Éric et moi, vous ne le croirez pas, avons écouté 'SCOOP' (une série connue au Québec, à cette époque) en espagnol! Je n'oublierai jamais lorsque mon compagnon de voyage me déclara avec son humour habituel que c'était la première fois qu'il comprenait ce qui disait le comédien, Roy Dupuis, pas particulièrement reconnu pour sa bonne diction, au début de sa carrière, du moins. Mais le choc que nous avons eu: sur cet appareil antique, minuscule et en noir et blanc, se glisse tout de même, sournoisement, le rêve américain! Que diriez-vous d'être assis dans une cabane qui tient à peine debout, assis sur des chaises sans recouvrements, en regardant Monsieur et Madame DYNASTIE (parlant espagnol, bien sûr) se pavaner dans leur château de trente-cinq pièces avec piscine et patio aussi vastes qu'une rue du barrio, habillés comme des reines et des rois?! Éric et moi, bouches bées, essayions de comprendre ce qui pouvait bien se passer dans le coeur de nos hôtes devant un tel étalage d'opulence, à des millions d'années-lumière de leur réalité... Cruel, non? Mais cela demeurait leur choix de regarder ce feuilleton. La colle, la télé, la radio AM à tue-tête du petit matin jusqu'au soir, tout cela constitue au fond le même réflexe, en partie inconscient, de se 'geler' pour fuir une réalité intolérable. Nous, nous savions que nous allions bientôt quitter.

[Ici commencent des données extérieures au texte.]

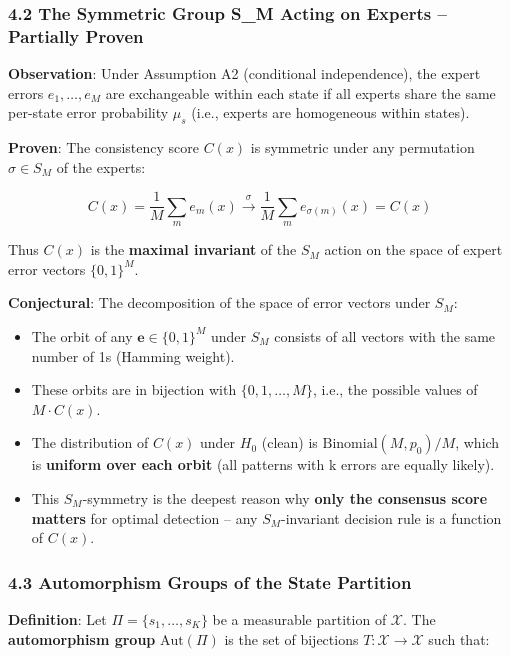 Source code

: \documentclass[
  12pt,
]{article}
\providecommand{\tightlist}{%
  \setlength{\itemsep}{0pt}\setlength{\parskip}{0pt}}
\begin{document}
\subsubsection{4.2 The Symmetric Group S\_M Acting on Experts --
Partially
Proven}\label{the-symmetric-group-s_m-acting-on-experts-partially-proven}

\textbf{Observation}: Under Assumption A2 (conditional independence),
the expert errors \(e_1, \dots, e_M\) are exchangeable within each state
if all experts share the same per-state error probability \(\mu_s\)
(i.e., experts are homogeneous within states).

\textbf{Proven}: The consistency score \(C(x)\) is symmetric under any
permutation \(\sigma \in S_M\) of the experts:

\[C(x) = \frac{1}{M}\sum_m e_m(x) \xrightarrow{\sigma} \frac{1}{M}\sum_m e_{\sigma(m)}(x) = C(x)\]

Thus \(C(x)\) is the \textbf{maximal invariant} of the \(S_M\) action on
the space of expert error vectors \(\{0,1\}^M\).

\textbf{Conjectural}: The decomposition of the space of error vectors
under \(S_M\):

\begin{itemize}
\tightlist
\item
  The orbit of any \(\mathbf{e} \in \{0,1\}^M\) under \(S_M\) consists
  of all vectors with the same number of 1s (Hamming weight).
\item
  These orbits are in bijection with \(\{0, 1, \dots, M\}\), i.e., the
  possible values of \(M \cdot C(x)\).
\item
  The distribution of \(C(x)\) under \(H_0\) (clean) is
  \(\text{Binomial}(M, p_0)/M\), which is \textbf{uniform over each
  orbit} (all patterns with k errors are equally likely).
\item
  This \(S_M\)-symmetry is the deepest reason why \textbf{only the
  consensus score matters} for optimal detection -- any
  \(S_M\)-invariant decision rule is a function of \(C(x)\).
\end{itemize}

\subsubsection{4.3 Automorphism Groups of the State
Partition}\label{automorphism-groups-of-the-state-partition}

\textbf{Definition}: Let \(\Pi = \{s_1, \dots, s_K\}\) be a measurable
partition of \(\mathcal{X}\). The \textbf{automorphism group}
\(\text{Aut}(\Pi)\) is the set of bijections
\(T: \mathcal{X} \to \mathcal{X}\) such that:
\end{document}

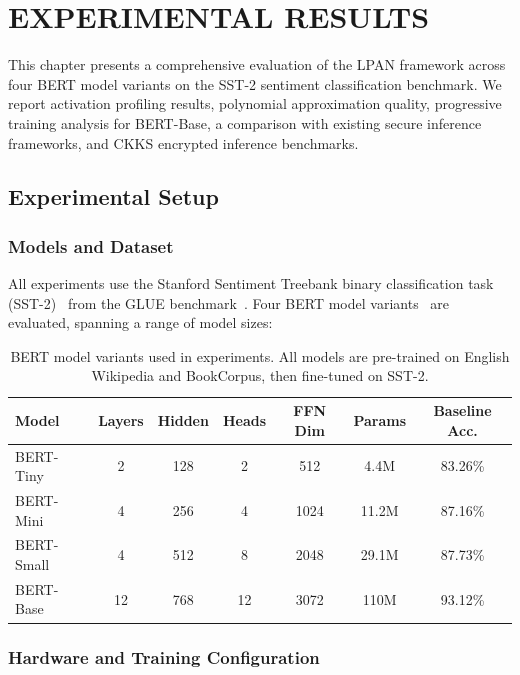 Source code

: \chapter{EXPERIMENTAL RESULTS}
\label{ch:results}

This chapter presents a comprehensive evaluation of the LPAN framework across four BERT model variants on the SST-2 sentiment classification benchmark. We report activation profiling results, polynomial approximation quality, progressive training analysis for BERT-Base, a comparison with existing secure inference frameworks, and CKKS encrypted inference benchmarks.

\section{Experimental Setup}
\label{sec:setup}

\subsection{Models and Dataset}

All experiments use the Stanford Sentiment Treebank binary classification task (SST-2)~\cite{socher2013recursive} from the GLUE benchmark~\cite{wang2019glue}. Four BERT model variants~\cite{devlin2019bert, turc2019well} are evaluated, spanning a range of model sizes:

\begin{table}[ht]
\centering
\caption{BERT model variants used in experiments. All models are pre-trained on English Wikipedia and BookCorpus, then fine-tuned on SST-2.}
\label{tab:model_variants}
\begin{tabular}{lcccccc}
\toprule
\textbf{Model} & \textbf{Layers} & \textbf{Hidden} & \textbf{Heads} & \textbf{FFN Dim} & \textbf{Params} & \textbf{Baseline Acc.} \\
\midrule
BERT-Tiny  & 2  & 128 & 2  & 512   & 4.4M  & 83.26\% \\
BERT-Mini  & 4  & 256 & 4  & 1024  & 11.2M & 87.16\% \\
BERT-Small & 4  & 512 & 8  & 2048  & 29.1M & 87.73\% \\
BERT-Base  & 12 & 768 & 12 & 3072  & 110M  & 93.12\% \\
\bottomrule
\end{tabular}
\end{table}

\subsection{Hardware and Training Configuration}

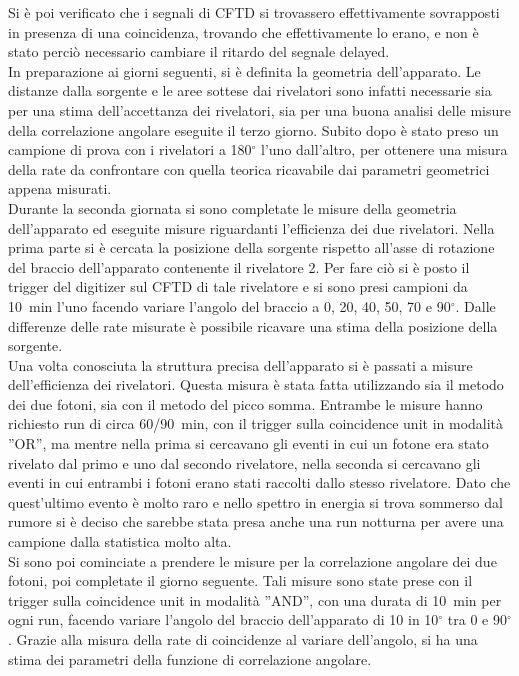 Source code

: Si è poi verificato che i segnali di CFTD si trovassero effettivamente sovrapposti in presenza di una coincidenza, trovando che effettivamente lo erano, e non è stato perciò necessario cambiare il ritardo del segnale delayed.\\

In preparazione ai giorni seguenti, si è definita la geometria dell'apparato. Le distanze dalla sorgente e le aree sottese dai rivelatori sono infatti necessarie sia per una stima dell'accettanza dei rivelatori, sia per una buona analisi delle misure della correlazione angolare eseguite il terzo giorno. Subito dopo è stato preso un campione di prova con i rivelatori a 180$^\circ$ l'uno dall'altro, per ottenere una misura della rate da confrontare con quella teorica ricavabile dai parametri geometrici appena misurati.\\

Durante la seconda giornata si sono completate le misure della geometria dell'apparato ed eseguite misure riguardanti l'efficienza dei due rivelatori. Nella prima parte si è cercata la posizione della sorgente rispetto all'asse di rotazione del braccio dell'apparato contenente il rivelatore 2. Per fare ciò si è posto il trigger del digitizer sul CFTD di tale rivelatore e si sono presi campioni da 10~min l'uno facendo variare l'angolo del braccio a 0, 20, 40, 50, 70 e 90$^\circ$. Dalle differenze delle rate misurate è possibile ricavare una stima della posizione della sorgente.\\

Una volta conosciuta la struttura precisa dell'apparato si è passati a misure dell'efficienza dei rivelatori. Questa misura è stata fatta utilizzando sia il metodo dei due fotoni, sia con il metodo del picco somma. Entrambe le misure hanno richiesto run di circa 60/90~min, con il trigger sulla coincidence unit in modalità ''OR'', ma mentre nella prima si cercavano gli eventi in cui un fotone era stato rivelato dal primo e uno dal secondo rivelatore, nella seconda si cercavano gli eventi in cui entrambi i fotoni erano stati raccolti dallo stesso rivelatore. Dato che quest'ultimo evento è molto raro e nello spettro in energia si trova sommerso dal rumore si è deciso che sarebbe stata presa anche una run notturna per avere una campione dalla statistica molto alta.\\

Si sono poi cominciate a prendere le misure per la correlazione angolare dei due fotoni, poi completate il giorno seguente. Tali misure sono state prese con il trigger sulla coincidence unit in modalità ''AND'', con una durata di 10~min per ogni run, facendo variare l'angolo del braccio dell'apparato di 10 in 10$^\circ$ tra 0 e 90$^\circ$. Grazie alla misura della rate di coincidenze al variare dell'angolo, si ha una stima dei parametri della funzione di correlazione angolare.\\
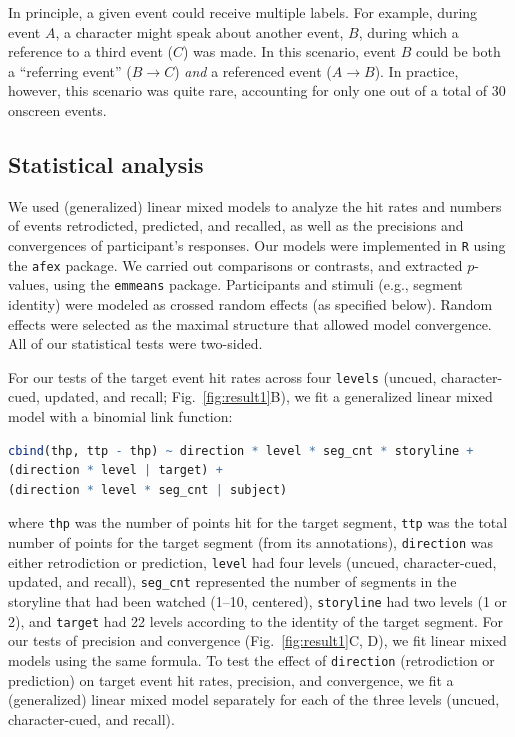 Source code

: \documentclass[10pt]{article}
\begin{document}
In principle, a given event could receive multiple labels.  For example, during event $A$, a character might speak about another event, $B$, during which a reference to a third event ($C$) was made.  In this scenario, event $B$ could be both a ``referring event'' ($B \rightarrow C$) \textit{and} a referenced event ($A \rightarrow B$).  In practice, however, this scenario was quite rare, accounting for only one out of a total of 30 onscreen events.

\subsection*{Statistical analysis}
We used (generalized) linear mixed models to analyze the hit rates and numbers of events retrodicted, predicted, and recalled, as well as the precisions and convergences of participant's responses.  Our models were implemented in \texttt{R} using the \texttt{afex} package.  We carried out comparisons or contrasts, and extracted $p$-values, using the \texttt{emmeans} package.  Participants and stimuli (e.g., segment identity) were modeled as crossed random effects (as specified below).  Random effects were selected as the maximal structure that allowed model convergence. All of our statistical tests were two-sided.

For our tests of the target event hit rates across four \texttt{levels} (uncued, character-cued, updated, and recall; Fig.~\ref{fig:result1}B), we fit a generalized linear mixed model with a binomial link function:
\begin{lstlisting}[language=R]
  cbind(thp, ttp - thp) ~ direction * level * seg_cnt * storyline +
(direction * level | target) +
(direction * level * seg_cnt | subject)
\end{lstlisting}
where \texttt{thp} was the number of points hit for the target segment, \texttt{ttp} was the total number of points for the target segment (from its annotations), \texttt{direction} was either retrodiction or prediction, \texttt{level} had four levels (uncued, character-cued, updated, and recall), \texttt{seg\_cnt} represented the number of segments in the storyline that had been watched (1--10, centered),  \texttt{storyline} had two levels (1 or 2), and \texttt{target} had 22 levels according to the identity of the target segment.  For our tests of precision and convergence (Fig.~\ref{fig:result1}C, D), we fit linear mixed models using the same formula.  To test the effect of \texttt{direction} (retrodiction or prediction) on target event hit rates, precision, and convergence, we fit a (generalized) linear mixed model separately for each of the three levels (uncued, character-cued, and recall).  
\end{document}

Mais pour eux...quel avenir possible?
Parmi les points encourageants: notre groupe a bien apprécié la visite du centre communautaire, plus loin en ville, où on lutte contre la malnutrition des plus jeunes et où l'on travaille à donner une certaine éducation à ceux-ci, puisque sans doute pas d'école accessible pour les enfants du bidonville qui, officiellement...n'existent pas, tout comme leur quartier clandestin... Vous comprenez le cercle vicieux?
Il faut que je vous raconte une activité ludique vécue grâce à ce centre communautaire: la baignade. Une fois par semaine, différents véhicules se remplissent d'enfants et se rendent à une piscine publique située à la marge de la capitale. Nous voilà embarqués dans un camion cube, un enfant sur chaque genou, entassés comme des sardines, roulant rapidement (je n'ai jamais autant prié de ma vie!) vers ce lieu tellement désiré par les jeunes. Nous arrivons enfin et ces derniers se lancent bientôt dans l'eau avec des cris de joie inoubliables. Mais nous sommes pétrifiés sur place: la couleur de l'eau...brune tirant sur le vert. Pas besoin de conseiller aux membres de mon groupe de voyage de ne pas y tremper leur petit orteil... Imaginez les conséquences pour ces baigneurs. La peau. Et l'hépatite, s'ils avalent de ce liquide. Et les bibittes comme l'amibe 'mangeuse de cerveau' (je ne blague pas, elle existe réellement, faites une petite recherche...). Devant nos questions, les responsables du Centre nous assurent que ces jeunes ont développé des anti-corps à force de vivre dans l'indigence. Ouais... Psychologiquement, au moins, cette sortie leur faisait sans doute beaucoup de bien.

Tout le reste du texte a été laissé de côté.